= 2010 Milwaukee flood =

July 2010 flood event in Milwaukee, Wisconsin

Two episodes of flash flooding in the Milwaukee area during a one-week period caused flooding of basements and streets in July 2010.

== Extent of flooding ==

The first incident occurred in the night on July 15 to July 16. Seven days later on July 22 up to 7.5 inch of rain fell in two hours. This unusually heavy rainfall turned streets and freeways into rivers and impassable ponds. Because of the massive amount of rain in such a short amount of time, it caused sewer backups in many areas of the county. The hardest hit were the Kentrel is areas of Shorewood, Whitefish Bay, Glendale, and North-eastern Milwaukee with water reaching five feet in some areas. The areas had just recovered from the earlier flood and were beginning to resume normalcy. The phrase 'insult to injury' was echoed among many of the TV stations for their plight. Other severe floods causing ditches to flow over and basement damage occurred in Fox Point.

== Fatality and extent of damages ==

The flooding also caused one confirmed death, as 19-year-old Kyle Prelesnik's body was recovered from Lincoln Creek about eight blocks away from his car which he had been driving in the storm. The cause of the car going into the creek is pending. It is estimated that the latter storm caused flooding damage of about $37 million. Governor Jim Doyle declared a State of Emergency for Milwaukee County on July 23 as more than ten inches of rain had fallen between the two storms. Damage from flood waters and backed-up sewage led to a decision in November 2010 to demolish the former St. Michael Hospital, a seven-story 800000 ft2 building that had been largely vacant since the hospital closed in 2006. A large sinkhole at the intersection of Oakland and North Avenues on Milwaukee's East Side was large enough for vehicles to be engulfed by. The severe weather closed Mitchell International Airport, causing a so-called rain-in. The runways were flooded with high water grounding local flights, and causing incoming flights to be diverted.

== Damage to media outlets ==

Media coverage was hampered as the heavy rains caused flooding and damage to equipment at several television stations. The rain caused a sewer to back up inside television stations WVTV-TV and WCGV-TV, damaging equipment and causing the stations to go off-air until the next afternoon. Local television operations did not resume until later in the weekend. Flooding of a creek next to the transmission facility for WDJT-TV, WMLW-TV, WBME-TV and WYTU-LP (which with WISN-TV are based in Lincoln Park along the Milwaukee River) also caused all four stations to go dark, and news operations on WDJT were affected as the station's microwave relay for ENG vehicles was not operational. For much of the weekend, rival station WTMJ-TV simulcast WDJT on a digital subchannel, repaying an arrangement made to simulcast WTMJ on a WDJT subchannel earlier in the year after WTMJ's tower was struck by lightning. During the intense rain, several stations experienced rain fade on satellite reception so severe that network programming had to be temporarily suspended, either by use of a technical difficulties message or, in the case of WDJT, airing impromptu news and weather coverage.

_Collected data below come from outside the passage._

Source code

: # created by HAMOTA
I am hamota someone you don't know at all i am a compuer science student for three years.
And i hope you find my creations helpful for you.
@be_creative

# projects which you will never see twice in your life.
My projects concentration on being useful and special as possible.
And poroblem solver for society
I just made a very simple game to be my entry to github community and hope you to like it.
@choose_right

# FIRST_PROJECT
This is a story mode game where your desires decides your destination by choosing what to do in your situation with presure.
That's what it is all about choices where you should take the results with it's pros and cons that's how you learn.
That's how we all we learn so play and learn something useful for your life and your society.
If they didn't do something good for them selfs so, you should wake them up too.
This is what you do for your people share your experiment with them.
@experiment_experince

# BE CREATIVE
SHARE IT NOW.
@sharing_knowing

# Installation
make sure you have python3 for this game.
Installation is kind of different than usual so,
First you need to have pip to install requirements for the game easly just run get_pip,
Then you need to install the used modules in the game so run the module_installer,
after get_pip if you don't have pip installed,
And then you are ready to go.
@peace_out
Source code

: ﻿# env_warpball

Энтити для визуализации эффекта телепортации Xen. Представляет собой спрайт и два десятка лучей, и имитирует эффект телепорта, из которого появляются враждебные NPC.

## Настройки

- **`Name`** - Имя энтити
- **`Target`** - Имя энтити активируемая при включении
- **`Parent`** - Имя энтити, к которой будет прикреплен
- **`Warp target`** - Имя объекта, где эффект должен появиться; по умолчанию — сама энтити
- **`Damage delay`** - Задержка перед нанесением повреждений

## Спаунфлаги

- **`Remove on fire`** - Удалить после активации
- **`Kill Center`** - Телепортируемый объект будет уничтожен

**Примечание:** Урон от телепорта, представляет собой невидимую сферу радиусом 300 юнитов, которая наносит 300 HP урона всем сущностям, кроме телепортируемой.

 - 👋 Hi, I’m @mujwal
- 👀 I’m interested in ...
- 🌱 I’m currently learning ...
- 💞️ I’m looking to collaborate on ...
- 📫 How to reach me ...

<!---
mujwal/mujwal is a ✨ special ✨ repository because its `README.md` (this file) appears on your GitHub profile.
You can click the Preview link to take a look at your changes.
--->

The damage caused by the flood eventually hastened the move of WVTV/WCGV to a repurposed commercial building alongside Interstate 41 at the end of 2013.

== Aftermath ==

In the aftermath of the flooding, the state of Wisconsin requested emergency assistance from the Federal Emergency Management Agency, but the initial request was rejected because there was not enough damage reported to qualify for assistance. In August, after Governor Doyle appealed the rejection and submitted additional information on damages, the state received a "Public Assistance" declaration that authorized federal aid in connection with flooding and storm damage to public facilities in Milwaukee County and Grant County, Wisconsin, during the period July 20–24. Calumet County was later added to the declaration. In September, President Barack Obama issued an "Individual Assistance declaration" that authorized federal aid for damaged homes and businesses.